|Year : 2017 | Volume
| Issue : 3 | Page : 241-243
Descemet's membrane macroperforation during interface irrigation in big bubble deep anterior lamellar keratoplasty
Mohammed Ziaei, Susan E Ormonde
Department of Ophthalmology, New Zealand National Eye Centre, Faculty of Medical and Health Sciences, University of Auckland, Auckland, New Zealand
|Date of Web Publication||5-Oct-2017|
Department of Ophthalmology, New Zealand National Eye Centre, University of Auckland, Auckland
Source of Support: None, Conflict of Interest: None
| Abstract|| |
This report describes the macroperforation of descemet's membrane (DM) during irrigation of the interface following successful removal of stromal tissue in big bubble (BB) deep anterior lamellar keratoplasty (DALK). A 42-year-old woman with keratoconus underwent a BB DALK procedure. After successful formation of Type 2 bubble and removal of stromal tissue, interface irrigation was performed to remove residual viscoelastic. This led to a macroperforation of DM, and the case was converted to penetrating keratoplasty. To the best of our knowledge, this is the first report of such a complication in the literature. Recognition of a 2 bubble formation during pneumodissection should alert the surgeon to a high risk of DM rupture. We advise against the removal of DM from the donor in such cases as an added measure of safety.

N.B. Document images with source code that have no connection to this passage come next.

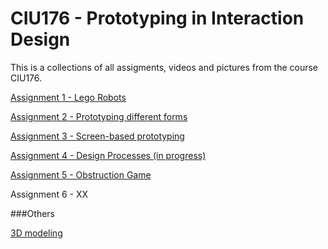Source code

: CIU176 - Prototyping in Interaction Design
==========================================

This is a collections of all assigments, videos and pictures from
the course CIU176. 

[Assignment 1 - Lego Robots](/lego-robots/index.md)

[Assignment 2 - Prototyping different forms](/prototyping-different-forms/index.md)

[Assignment 3 - Screen-based prototyping](/screen-based/index.md)

[Assignment 4 - Design Processes (in progress)](/design-processes/index.md)

[Assignment 5 - Obstruction Game](/obstruction-game/index.md)

Assignment 6 - XX

###Others

[3D modeling](/3d-modeling/index.md)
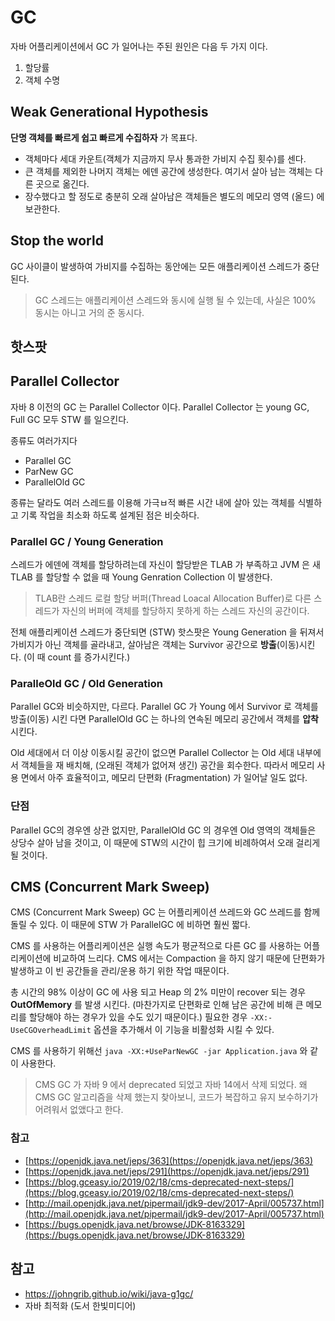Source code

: # GC

자바 어플리케이션에서 GC 가 일어나는 주된 원인은 다음 두 가지 이다.

1. 할당률
2. 객체 수명

## Weak Generational Hypothesis
__단명 객체를 빠르게 쉽고 빠르게 수집하자__ 가 목표다.

- 객체마다 세대 카운트(객체가 지금까지 무사 통과한 가비지 수집 횟수)를 센다.
- 큰 객체를 제외한 나머지 객체는 에덴 공간에 생성한다. 여기서 살아 남는 객체는 다른 곳으로 옮긴다.
- 장수했다고 할 정도로 충분히 오래 살아남은 객체들은 별도의 메모리 영역 (올드) 에 보관한다.

## Stop the world
GC 사이클이 발생하여 가비지를 수집하는 동안에는 모든 애플리케이션 스레드가 중단된다.
> GC 스레드는 애플리케이션 스레드와 동시에 실행 될 수 있는데, 사실은 100% 동시는 아니고 거의 준 동시다.

## 핫스팟

## Parallel Collector
자바 8 이전의 GC 는 Parallel Collector 이다.
Parallel Collector 는 young GC, Full GC 모두 STW 를 일으킨다.

종류도 여러가지다

- Parallel GC
- ParNew GC
- ParallelOld GC

종류는 달라도 여러 스레드를 이용해 가극ㅂ적 빠른 시간 내에 살아 있는 객체를 식별하고 기록 작업을 최소화 하도록
설계된 점은 비슷하다.

### Parallel GC / Young Generation
스레드가 에덴에 객체를 할당하려는데 자신이 할당받은 TLAB 가 부족하고 JVM 은 새 TLAB 를 할당할 수 없을 때 Young Genration Collection 이 발생한다.
>TLAB란 스레드 로컬 할당 버퍼(Thread Loacal Allocation Buffer)로 다른 스레드가 자신의 버퍼에 객체를 할당하지 못하게 하는 스레드 자신의 공간이다.

전체 애플리케이션 스레드가 중단되면 (STW) 핫스팟은 Young Generation 을 뒤져서 가비지가 아닌 객체를 골라내고,
살아남은 객체는 Survivor 공간으로 __방출__(이동)시킨다. (이 때 count 를 증가시킨다.)

### ParalleOld GC / Old Generation
Parallel GC와 비슷하지만, 다르다.
Parallel GC 가 Young 에서 Survivor 로 객체를 방출(이동) 시킨 다면 ParallelOld GC 는 하나의 연속된 메모리 공간에서 객체를 __압착__ 시킨다.

Old 세대에서 더 이상 이동시킬 공간이 없으면 Parallel Collector 는 Old 세대 내부에서 객체들을 재 배치해, (오래된 객체가 없어져 생긴) 공간을 회수한다.
따라서 메모리 사용 면에서 아주 효율적이고, 메모리 단편화 (Fragmentation) 가 일어날 일도 없다.

### 단점
Parallel GC의 경우엔 상관 없지만,
ParallelOld GC 의 경우엔 Old 영역의 객체들은 상당수 살아 남을 것이고, 이 때문에 STW의 시간이 힙 크기에 비례하여서 오래 걸리게 될 것이다.

## CMS (Concurrent Mark Sweep)
CMS (Concurrent Mark Sweep) GC 는 어플리케이션 쓰레드와 GC 쓰레드를 함께 돌릴 수 있다.
이 때문에 STW 가 ParallelGC 에 비하면 훨씬 짧다.

CMS 를 사용하는 어플리케이션은 실행 속도가 평균적으로 다른 GC 를 사용하는 어플리케이션에 비교하여 느리다.
CMS 에서는 Compaction 을 하지 않기 때문에 단편화가 발생하고 이 빈 공간들을 관리/운용 하기 위한 작업 때문이다.

총 시간의 98% 이상이 GC 에 사용 되고 Heap 의 2% 미만이 recover 되는 경우  __OutOfMemory__ 를 발생 시킨다.
(마찬가지로 단편화로 인해 남은 공간에 비해 큰 메모리를 할당해야 하는 경우가 있을 수도 있기 때문이다.)
필요한 경우 `-XX:-UseCGOverheadLimit` 옵션을 추가해서 이 기능을 비활성화 시킬 수 있다. 

CMS 를 사용하기 위해선 `java -XX:+UseParNewGC -jar Application.java` 와 같이 사용한다.

> CMS GC 가 자바 9 에서 deprecated 되었고 자바 14에서 삭제 되었다. 왜 CMS GC 알고리즘을 삭제 했는지 찾아보니, 코드가 복잡하고 유지 보수하기가 어려워서 없앴다고 한다.

### 참고
- [https://openjdk.java.net/jeps/363](https://openjdk.java.net/jeps/363)
- [https://openjdk.java.net/jeps/291](https://openjdk.java.net/jeps/291)
- [https://blog.gceasy.io/2019/02/18/cms-deprecated-next-steps/](https://blog.gceasy.io/2019/02/18/cms-deprecated-next-steps/)
- [http://mail.openjdk.java.net/pipermail/jdk9-dev/2017-April/005737.html](http://mail.openjdk.java.net/pipermail/jdk9-dev/2017-April/005737.html)
- [https://bugs.openjdk.java.net/browse/JDK-8163329](https://bugs.openjdk.java.net/browse/JDK-8163329)

## 참고
- https://johngrib.github.io/wiki/java-g1gc/
- 자바 최적화 (도서 한빛미디어)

Keywords: Big bubble, deep anterior lamellar keratoplasty, descemet's membrane perforation, penetrating keratoplasty
|How to cite this article:|
Ziaei M, Ormonde SE. Descemet's membrane macroperforation during interface irrigation in big bubble deep anterior lamellar keratoplasty. Oman J Ophthalmol 2017;10:241-3
|How to cite this URL:|
Ziaei M, Ormonde SE. Descemet's membrane macroperforation during interface irrigation in big bubble deep anterior lamellar keratoplasty. Oman J Ophthalmol [serial online] 2017 [cited 2021 Mar 6];10:241-3. Available from: https://www.ojoonline.org/text.asp?2017/10/3/241/216013
| Introduction|| |
Deep anterior lamellar keratoplasty (DALK) is a technique used to treat a variety of corneal stromal pathologies such as keratoconus, scars, dystrophies, and degenerations and is thought to be the gold standard approach for anterior corneal pathology in eyes with a healthy endothelium.
| Case Report|| |
A 42-year-old woman was seen in clinic with advanced right keratoconus and best-corrected visual acuities (VA) of 20/400 in the right eye and 20/20 in the left eye with a manifest refraction of +5.50 −8.00 × 65 in the right eye and +3.50 −1.25 × 80 in the left eye. Orbscan topography (Bausch and Lomb Inc., Rochester, NY, USA), could not capture any images of the right eye due to the advanced nature of the disease but the apical thickness was found to be 438 μm in the left eye. There was no history of acute hydrops nor did the patient have any other past ocular or medical history of note.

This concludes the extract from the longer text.